Dans la salle principale du crématorium du Père-Lachaise, environ 200 personnes ont assisté à une cérémonie collective laïque le 17 janvier, à la mémoire d'une cinquantaine de leurs proches qui ont donné leur corps à la médecine. C'est la première fois qu'un tel hommage est organisé à Paris, pour des familles habituellement privées de cérémonie. Le but est avant tout de combler un vide : lorsqu' une personne donne son corps à la science, la famille n'a plus de dépouille pour les obsèques. Le travail de deuil devient donc plus difficile.

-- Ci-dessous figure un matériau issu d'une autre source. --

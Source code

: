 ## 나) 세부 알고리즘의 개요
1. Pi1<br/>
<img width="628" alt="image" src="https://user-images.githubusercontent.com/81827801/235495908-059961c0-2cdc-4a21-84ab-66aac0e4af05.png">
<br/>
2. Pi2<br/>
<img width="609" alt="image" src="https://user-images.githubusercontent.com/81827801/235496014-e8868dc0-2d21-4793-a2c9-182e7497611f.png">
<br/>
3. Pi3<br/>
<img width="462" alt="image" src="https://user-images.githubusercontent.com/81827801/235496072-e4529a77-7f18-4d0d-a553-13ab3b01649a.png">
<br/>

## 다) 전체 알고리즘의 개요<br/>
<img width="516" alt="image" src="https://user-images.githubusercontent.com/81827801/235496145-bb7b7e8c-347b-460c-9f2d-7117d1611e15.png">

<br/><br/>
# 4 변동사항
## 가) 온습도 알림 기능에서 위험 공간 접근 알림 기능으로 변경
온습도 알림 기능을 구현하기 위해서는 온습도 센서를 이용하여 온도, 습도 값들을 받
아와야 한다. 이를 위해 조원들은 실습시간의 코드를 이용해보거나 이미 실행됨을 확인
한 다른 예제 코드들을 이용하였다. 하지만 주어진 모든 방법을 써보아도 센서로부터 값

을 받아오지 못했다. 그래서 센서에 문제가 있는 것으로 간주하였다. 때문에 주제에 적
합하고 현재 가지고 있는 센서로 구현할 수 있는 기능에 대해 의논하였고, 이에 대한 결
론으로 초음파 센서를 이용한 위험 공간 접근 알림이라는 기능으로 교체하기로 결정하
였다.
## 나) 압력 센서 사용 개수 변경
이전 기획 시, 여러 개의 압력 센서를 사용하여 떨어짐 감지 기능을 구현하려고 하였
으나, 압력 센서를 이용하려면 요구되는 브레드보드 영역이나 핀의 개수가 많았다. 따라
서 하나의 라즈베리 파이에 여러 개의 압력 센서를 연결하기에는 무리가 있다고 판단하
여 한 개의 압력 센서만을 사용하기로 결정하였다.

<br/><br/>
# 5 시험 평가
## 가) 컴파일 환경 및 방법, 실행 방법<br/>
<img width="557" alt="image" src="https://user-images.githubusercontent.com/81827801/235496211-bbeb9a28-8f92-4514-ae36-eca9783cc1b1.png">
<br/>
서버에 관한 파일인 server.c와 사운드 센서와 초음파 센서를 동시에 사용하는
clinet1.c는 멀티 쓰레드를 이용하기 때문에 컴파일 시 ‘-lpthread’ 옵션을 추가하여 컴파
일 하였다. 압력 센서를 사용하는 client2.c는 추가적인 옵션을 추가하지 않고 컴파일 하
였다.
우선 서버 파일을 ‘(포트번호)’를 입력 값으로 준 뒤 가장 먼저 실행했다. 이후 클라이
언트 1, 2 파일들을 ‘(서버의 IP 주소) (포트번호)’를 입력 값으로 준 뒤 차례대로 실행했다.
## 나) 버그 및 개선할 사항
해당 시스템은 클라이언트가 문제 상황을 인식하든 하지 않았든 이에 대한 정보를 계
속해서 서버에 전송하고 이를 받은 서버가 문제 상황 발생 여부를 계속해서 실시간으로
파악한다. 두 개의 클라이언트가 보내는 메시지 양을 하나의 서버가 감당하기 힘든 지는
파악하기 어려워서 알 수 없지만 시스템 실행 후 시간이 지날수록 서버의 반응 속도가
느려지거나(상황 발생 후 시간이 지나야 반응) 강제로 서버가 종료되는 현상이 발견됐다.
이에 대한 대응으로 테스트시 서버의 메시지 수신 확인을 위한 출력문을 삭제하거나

"Un tel acte généreux prive les familles d'un enterrement en bonne et due forme" explique à l'AFP Renaud Peters, maître de cérémonie au funérarium qui a conduit l'hommage. Les rituels de deuil, individuels ou collectifs, sont des actes "précieux" pour chacun. Pour y remédier, les services funéraires de Paris ont donc décidé de régulariser ce type de cérémonies. Elles auront désormais lieu deux fois par an, en septembre et janvier, pour tous les proches qui le souhaitent. L'hommage comprend notamment une lecture des noms des donateurs.

Témoignage et recueillement

"Je suis venu dire au revoir à mon frère" raconte Françoise, l'une des personnes venues assister à la cérémonie. Les larmes aux yeux, elle dit avoir été "privée de cérémonie" lors de la disparition de son frère et avoir eu du mal à admettre cette séparation. Christine affirme être venue "pour mieux comprendre" la décision de son père disparu en novembre.

Des représentants de la Faculté de médecine de Paris et de l'Ecole de chirurgie de l'APHP (Assistance Publique Hôpitaux de Paris) ont souligné durant la cérémonie l'importance des dons pour l'apprentissage des élèves en médecine et en chirurgie. "Tous les cours qu'on organise ne seraient pas possibles sans ces dons" explique Djamel Taled, coordinateur des enseignements à l'Ecole de chirurgie. "Je souhaite exprimer notre reconnaissance pour cet acte rare, généreux et solidaire" a-t-il déclaré aux familles.

Comment se passe le don ?

Chaque année en France, 2.600 personnes font don de leur corps à la science, dont 800 en région parisienne. Un chiffre qui représente 0,5% des décès. Leurs dons permettent aux facultés de médecine et hôpitaux de réaliser des travaux de recherche et d'enseignement. Congelés, réfrigérés ou embaumés, les corps sont disséqués par les chercheurs et les futurs chirurgiens, pour qu'ils puissent s'exercer en conditions réelles.

A Paris, les corps légués sont transportés à l'Ecole de chirurgie ou à la Faculté de médecine, puis conservés pour être utilisés ultérieurement. Certains corps peuvent être utilisés jusqu'à deux ans après le décès. Après utilisation, les corps font l'objet d'une crémation anonyme au Père-Lachaise (1). Les cendres sont ensuite dispersées au cimetière de Thiais (94) où une stèle a été érigée à la mémoire des donateurs.

 

(1) Dans certains cas exceptionnels, les cendres peuvent être remises à la famille


En savoir plus sur le don du corps à la science :

Comment léguer son corps ?

Si vous souhaitez donner votre corps à la science, il faut vous adresser à la Faculté de médecine la plus proche de chez vous, qui vous délivrera une carte de donateur. Bien qu'il puisse être gratuit (comme à Paris), le don est souvent payant. Le donateur peut avoir à débourser jusqu'à 950 euros… En cas de changement d'avis, il suffit de détruire la carte de donateur. Dans certains cas, le corps peut être refusé : s'il s'est écoulé plus de 48 heures depuis le décès par exemple, ou en cas de suicide ou d'accident de la route.